Source texts of formatted documents
┌──

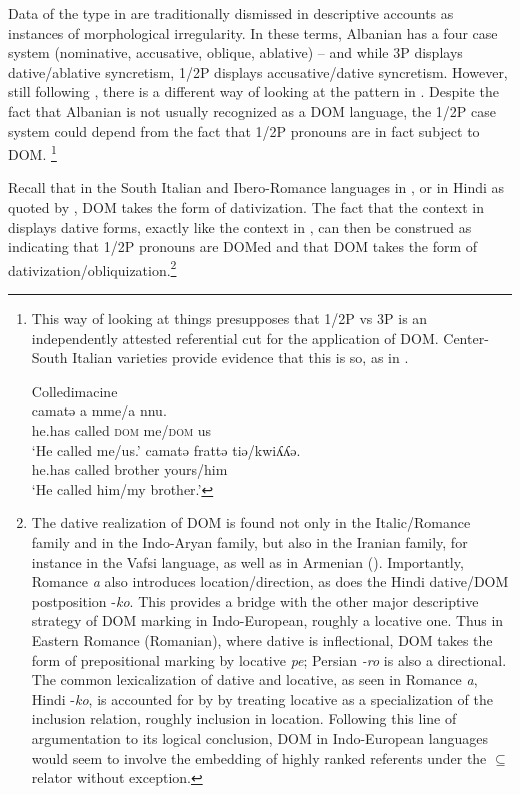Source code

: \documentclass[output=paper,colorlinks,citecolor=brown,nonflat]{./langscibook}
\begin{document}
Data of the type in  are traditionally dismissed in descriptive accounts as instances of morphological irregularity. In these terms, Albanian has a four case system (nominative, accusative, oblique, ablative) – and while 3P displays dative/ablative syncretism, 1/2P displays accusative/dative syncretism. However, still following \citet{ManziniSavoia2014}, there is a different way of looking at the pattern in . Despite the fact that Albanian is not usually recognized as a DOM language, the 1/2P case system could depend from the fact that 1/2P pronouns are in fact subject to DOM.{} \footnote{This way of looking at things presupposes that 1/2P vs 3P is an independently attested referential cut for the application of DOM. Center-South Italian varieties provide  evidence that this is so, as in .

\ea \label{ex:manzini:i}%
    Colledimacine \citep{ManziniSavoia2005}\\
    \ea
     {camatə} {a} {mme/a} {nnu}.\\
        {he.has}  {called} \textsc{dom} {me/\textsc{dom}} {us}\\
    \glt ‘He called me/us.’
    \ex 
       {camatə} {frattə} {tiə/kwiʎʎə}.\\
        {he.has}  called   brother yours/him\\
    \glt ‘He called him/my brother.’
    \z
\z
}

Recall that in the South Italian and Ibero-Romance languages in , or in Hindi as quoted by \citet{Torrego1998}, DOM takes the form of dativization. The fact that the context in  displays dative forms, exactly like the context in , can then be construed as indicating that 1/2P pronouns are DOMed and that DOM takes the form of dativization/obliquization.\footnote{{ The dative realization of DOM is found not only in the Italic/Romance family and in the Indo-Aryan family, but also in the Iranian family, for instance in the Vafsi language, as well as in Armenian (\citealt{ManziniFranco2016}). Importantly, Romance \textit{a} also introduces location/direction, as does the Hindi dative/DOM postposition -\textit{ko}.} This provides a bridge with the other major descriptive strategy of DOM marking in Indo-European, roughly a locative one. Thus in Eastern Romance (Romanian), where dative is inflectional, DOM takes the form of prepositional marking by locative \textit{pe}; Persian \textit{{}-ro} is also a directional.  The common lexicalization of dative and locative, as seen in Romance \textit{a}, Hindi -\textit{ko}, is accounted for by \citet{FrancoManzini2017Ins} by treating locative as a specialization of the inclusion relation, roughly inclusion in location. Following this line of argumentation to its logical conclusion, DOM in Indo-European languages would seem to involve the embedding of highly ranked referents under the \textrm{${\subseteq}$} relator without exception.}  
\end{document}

└──

Look through the entries for lines containing the word "brother" and return each one.

        {he.has}  called   brother yours/him\\
    \glt ‘He called him/my brother.’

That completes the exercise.